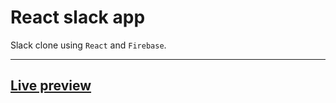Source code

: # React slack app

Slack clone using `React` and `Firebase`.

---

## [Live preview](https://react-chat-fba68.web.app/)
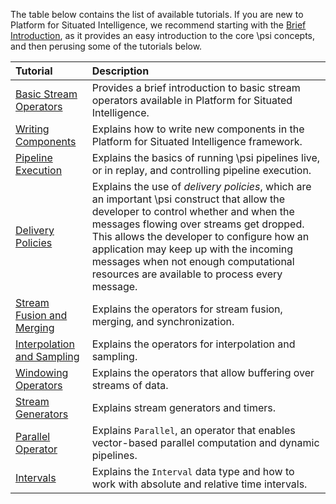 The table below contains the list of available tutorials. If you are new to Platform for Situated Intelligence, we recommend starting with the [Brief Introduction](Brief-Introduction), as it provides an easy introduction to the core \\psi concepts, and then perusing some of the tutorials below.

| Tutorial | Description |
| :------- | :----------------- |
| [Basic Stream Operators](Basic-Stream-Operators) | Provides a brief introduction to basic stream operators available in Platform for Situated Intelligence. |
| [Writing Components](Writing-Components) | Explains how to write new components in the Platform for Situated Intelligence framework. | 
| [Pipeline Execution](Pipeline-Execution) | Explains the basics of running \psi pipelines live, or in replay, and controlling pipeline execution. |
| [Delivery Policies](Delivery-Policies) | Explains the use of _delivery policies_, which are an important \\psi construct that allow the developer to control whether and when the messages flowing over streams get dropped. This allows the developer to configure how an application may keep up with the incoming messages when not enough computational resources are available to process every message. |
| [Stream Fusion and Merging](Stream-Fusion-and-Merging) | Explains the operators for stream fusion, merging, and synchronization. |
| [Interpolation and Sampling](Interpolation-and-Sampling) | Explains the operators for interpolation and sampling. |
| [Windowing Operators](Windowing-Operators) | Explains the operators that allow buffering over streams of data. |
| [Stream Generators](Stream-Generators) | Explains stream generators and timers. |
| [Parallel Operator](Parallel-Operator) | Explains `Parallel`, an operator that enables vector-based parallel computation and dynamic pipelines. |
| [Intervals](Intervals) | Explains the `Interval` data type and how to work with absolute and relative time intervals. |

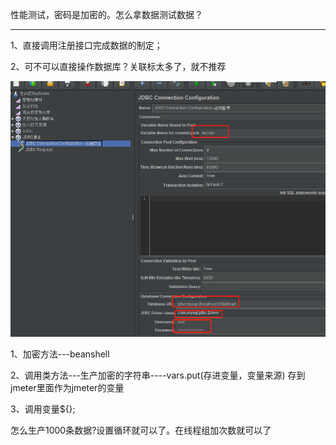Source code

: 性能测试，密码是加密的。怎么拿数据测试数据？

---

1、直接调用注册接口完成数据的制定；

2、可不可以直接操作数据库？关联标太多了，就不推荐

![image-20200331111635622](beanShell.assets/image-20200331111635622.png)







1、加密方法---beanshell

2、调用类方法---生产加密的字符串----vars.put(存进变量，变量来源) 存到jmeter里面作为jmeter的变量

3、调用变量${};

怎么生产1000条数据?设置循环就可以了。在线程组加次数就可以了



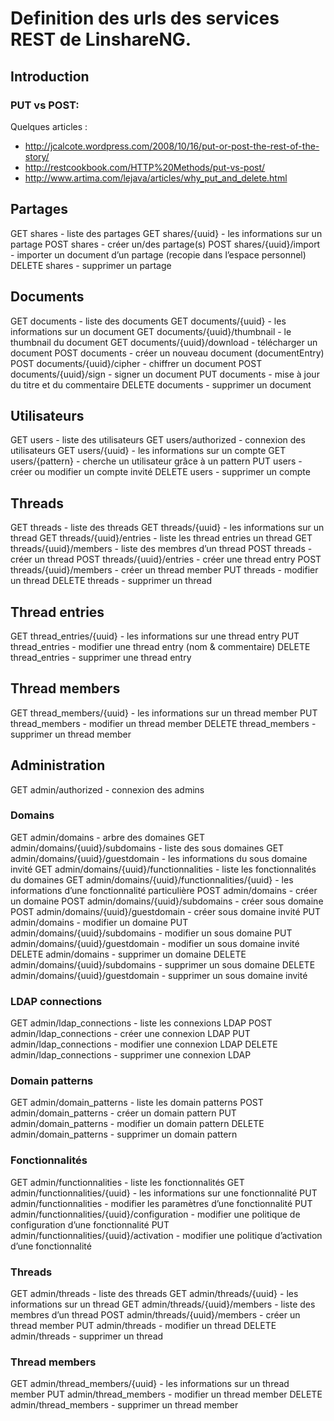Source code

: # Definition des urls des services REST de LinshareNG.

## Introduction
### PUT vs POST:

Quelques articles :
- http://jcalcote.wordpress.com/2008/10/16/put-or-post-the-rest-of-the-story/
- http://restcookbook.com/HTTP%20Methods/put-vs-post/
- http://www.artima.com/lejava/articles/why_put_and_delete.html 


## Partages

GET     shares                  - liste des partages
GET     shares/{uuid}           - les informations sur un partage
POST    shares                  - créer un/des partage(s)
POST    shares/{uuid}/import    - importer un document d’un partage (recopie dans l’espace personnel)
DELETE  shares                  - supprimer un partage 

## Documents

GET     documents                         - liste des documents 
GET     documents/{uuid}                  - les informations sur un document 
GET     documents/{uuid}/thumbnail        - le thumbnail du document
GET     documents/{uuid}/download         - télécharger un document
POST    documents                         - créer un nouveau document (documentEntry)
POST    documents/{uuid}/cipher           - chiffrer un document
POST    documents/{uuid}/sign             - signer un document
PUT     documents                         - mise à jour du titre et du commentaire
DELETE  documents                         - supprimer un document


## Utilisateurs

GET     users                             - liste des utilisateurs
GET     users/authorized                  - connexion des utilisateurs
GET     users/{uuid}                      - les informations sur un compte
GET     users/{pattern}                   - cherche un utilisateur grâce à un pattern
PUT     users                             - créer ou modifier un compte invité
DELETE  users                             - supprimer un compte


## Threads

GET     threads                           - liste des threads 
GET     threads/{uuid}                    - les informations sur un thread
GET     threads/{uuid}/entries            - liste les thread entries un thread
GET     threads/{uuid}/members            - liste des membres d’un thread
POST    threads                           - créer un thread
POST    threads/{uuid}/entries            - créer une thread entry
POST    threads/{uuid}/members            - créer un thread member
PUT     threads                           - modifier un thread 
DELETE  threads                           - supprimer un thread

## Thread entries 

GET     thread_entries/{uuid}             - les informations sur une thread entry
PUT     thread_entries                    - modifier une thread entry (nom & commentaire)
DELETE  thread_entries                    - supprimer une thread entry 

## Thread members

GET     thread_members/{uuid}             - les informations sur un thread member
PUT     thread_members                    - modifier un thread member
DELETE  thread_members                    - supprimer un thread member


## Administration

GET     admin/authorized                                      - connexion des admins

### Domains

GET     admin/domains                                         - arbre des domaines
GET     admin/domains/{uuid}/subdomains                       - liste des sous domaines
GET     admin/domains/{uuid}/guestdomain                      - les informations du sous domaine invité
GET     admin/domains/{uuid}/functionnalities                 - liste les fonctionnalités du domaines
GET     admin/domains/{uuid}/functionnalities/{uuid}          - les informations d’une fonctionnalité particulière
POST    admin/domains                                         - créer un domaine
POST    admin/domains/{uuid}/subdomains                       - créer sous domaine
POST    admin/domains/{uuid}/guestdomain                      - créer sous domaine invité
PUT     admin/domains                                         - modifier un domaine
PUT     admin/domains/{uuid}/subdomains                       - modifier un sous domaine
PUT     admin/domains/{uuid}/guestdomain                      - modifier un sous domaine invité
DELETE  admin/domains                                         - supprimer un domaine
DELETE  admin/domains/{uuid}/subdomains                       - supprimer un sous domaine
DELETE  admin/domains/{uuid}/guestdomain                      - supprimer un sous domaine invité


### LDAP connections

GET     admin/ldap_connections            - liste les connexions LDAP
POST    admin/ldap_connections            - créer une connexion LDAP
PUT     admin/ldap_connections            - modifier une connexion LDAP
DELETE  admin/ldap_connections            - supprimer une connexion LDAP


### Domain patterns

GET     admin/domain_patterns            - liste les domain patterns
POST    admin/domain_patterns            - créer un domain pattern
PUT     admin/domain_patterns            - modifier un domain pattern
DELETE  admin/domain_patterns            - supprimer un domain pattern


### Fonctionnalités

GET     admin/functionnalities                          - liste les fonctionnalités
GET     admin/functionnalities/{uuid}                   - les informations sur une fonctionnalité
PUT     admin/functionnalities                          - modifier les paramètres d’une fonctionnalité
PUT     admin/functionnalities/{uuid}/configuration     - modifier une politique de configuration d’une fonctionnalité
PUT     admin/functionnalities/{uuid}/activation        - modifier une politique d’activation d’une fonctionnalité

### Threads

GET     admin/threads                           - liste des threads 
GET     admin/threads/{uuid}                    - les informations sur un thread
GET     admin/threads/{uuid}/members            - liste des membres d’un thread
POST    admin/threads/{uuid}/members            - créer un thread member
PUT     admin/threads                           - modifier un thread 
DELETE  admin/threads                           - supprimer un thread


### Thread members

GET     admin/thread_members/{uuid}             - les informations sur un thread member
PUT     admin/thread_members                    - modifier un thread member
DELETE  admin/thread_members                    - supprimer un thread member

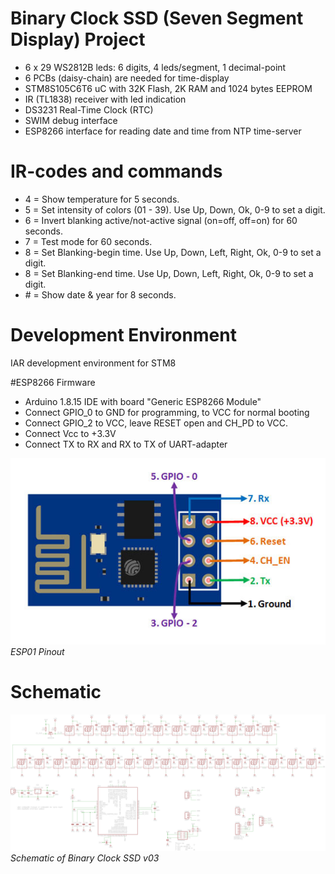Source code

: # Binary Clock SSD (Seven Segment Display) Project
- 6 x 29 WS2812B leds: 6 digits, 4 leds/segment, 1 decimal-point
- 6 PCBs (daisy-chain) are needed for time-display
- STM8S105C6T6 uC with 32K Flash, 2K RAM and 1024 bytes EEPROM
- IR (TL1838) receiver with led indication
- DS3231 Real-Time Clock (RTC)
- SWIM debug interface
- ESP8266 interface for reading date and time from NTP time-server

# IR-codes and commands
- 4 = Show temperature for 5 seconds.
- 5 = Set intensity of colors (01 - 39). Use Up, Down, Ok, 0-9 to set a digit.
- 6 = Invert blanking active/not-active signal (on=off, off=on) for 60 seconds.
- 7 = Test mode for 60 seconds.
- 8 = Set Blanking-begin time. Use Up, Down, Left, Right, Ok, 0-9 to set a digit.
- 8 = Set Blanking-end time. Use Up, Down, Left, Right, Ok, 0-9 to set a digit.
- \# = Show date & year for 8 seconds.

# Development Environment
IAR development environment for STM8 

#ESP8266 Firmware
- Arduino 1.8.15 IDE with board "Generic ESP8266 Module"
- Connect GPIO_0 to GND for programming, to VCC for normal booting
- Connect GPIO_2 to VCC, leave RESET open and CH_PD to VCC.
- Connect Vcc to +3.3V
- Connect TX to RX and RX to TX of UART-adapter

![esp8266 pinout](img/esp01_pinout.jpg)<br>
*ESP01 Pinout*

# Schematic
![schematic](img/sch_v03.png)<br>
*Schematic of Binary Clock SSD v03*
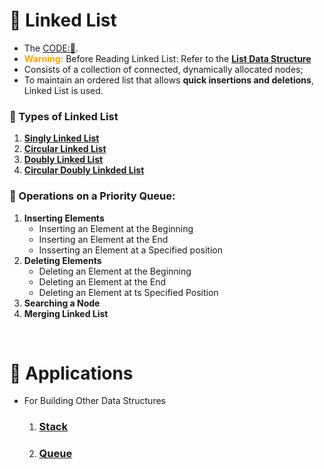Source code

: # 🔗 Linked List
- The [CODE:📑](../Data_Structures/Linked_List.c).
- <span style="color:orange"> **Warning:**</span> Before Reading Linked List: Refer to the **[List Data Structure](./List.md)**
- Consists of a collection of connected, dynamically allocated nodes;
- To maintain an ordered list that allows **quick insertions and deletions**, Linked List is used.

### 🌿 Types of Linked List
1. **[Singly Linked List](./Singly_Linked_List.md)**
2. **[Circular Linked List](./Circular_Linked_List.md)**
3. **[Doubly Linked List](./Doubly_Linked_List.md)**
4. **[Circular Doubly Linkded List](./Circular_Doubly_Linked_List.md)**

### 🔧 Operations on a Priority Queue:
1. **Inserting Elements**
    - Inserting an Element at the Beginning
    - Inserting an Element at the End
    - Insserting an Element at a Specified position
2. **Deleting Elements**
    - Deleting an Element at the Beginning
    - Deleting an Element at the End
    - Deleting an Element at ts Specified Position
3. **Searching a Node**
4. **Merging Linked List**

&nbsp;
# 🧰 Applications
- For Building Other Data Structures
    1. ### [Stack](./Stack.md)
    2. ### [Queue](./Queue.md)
◆ ◆ ◆
▸ Assignment
Only the lines from the start of the records to the line with "## [Live preview](https://react-chat-fba68.web.app/)" belong in the copy. Print them exactly, minus pictures.

▸ Solution below
Source code

: # React slack app

Slack clone using `React` and `Firebase`.

---

## [Live preview](https://react-chat-fba68.web.app/)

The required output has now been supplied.